=== Recorded data ===

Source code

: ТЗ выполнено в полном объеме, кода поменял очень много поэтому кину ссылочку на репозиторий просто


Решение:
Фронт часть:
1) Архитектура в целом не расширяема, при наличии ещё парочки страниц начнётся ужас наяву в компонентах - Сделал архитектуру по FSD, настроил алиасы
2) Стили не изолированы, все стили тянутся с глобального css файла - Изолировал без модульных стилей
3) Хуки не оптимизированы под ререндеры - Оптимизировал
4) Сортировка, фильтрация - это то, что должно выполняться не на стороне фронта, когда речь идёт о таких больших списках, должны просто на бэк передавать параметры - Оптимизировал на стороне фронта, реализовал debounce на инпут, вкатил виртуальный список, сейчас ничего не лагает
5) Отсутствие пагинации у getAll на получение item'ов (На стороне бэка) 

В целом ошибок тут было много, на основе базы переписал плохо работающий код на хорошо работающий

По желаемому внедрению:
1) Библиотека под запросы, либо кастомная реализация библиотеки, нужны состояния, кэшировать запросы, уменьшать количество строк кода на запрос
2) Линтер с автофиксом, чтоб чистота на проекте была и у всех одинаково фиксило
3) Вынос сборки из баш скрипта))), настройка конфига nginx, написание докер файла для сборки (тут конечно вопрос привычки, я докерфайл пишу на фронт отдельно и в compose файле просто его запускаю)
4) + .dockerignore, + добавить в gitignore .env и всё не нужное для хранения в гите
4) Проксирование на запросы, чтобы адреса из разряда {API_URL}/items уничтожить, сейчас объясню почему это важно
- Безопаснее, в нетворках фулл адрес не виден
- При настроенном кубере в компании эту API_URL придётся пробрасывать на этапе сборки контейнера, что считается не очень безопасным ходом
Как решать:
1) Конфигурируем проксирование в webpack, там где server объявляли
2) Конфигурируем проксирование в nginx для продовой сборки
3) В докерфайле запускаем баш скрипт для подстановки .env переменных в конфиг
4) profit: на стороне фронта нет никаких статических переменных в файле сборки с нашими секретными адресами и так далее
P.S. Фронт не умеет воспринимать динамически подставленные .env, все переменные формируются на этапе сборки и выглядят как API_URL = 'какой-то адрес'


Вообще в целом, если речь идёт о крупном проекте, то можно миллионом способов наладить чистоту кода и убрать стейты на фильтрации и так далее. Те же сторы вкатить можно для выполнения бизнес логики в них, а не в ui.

===

> **The task**:
In the data above, retype exactly and only the lines between the one holding "4) + .dockerignore, +" and the one holding "2) Конфигурируем проксирование", inclusive.

> **Written solution**:
4) + .dockerignore, + добавить в gitignore .env и всё не нужное для хранения в гите
4) Проксирование на запросы, чтобы адреса из разряда {API_URL}/items уничтожить, сейчас объясню почему это важно
- Безопаснее, в нетворках фулл адрес не виден
- При настроенном кубере в компании эту API_URL придётся пробрасывать на этапе сборки контейнера, что считается не очень безопасным ходом
Как решать:
1) Конфигурируем проксирование в webpack, там где server объявляли
2) Конфигурируем проксирование в nginx для продовой сборки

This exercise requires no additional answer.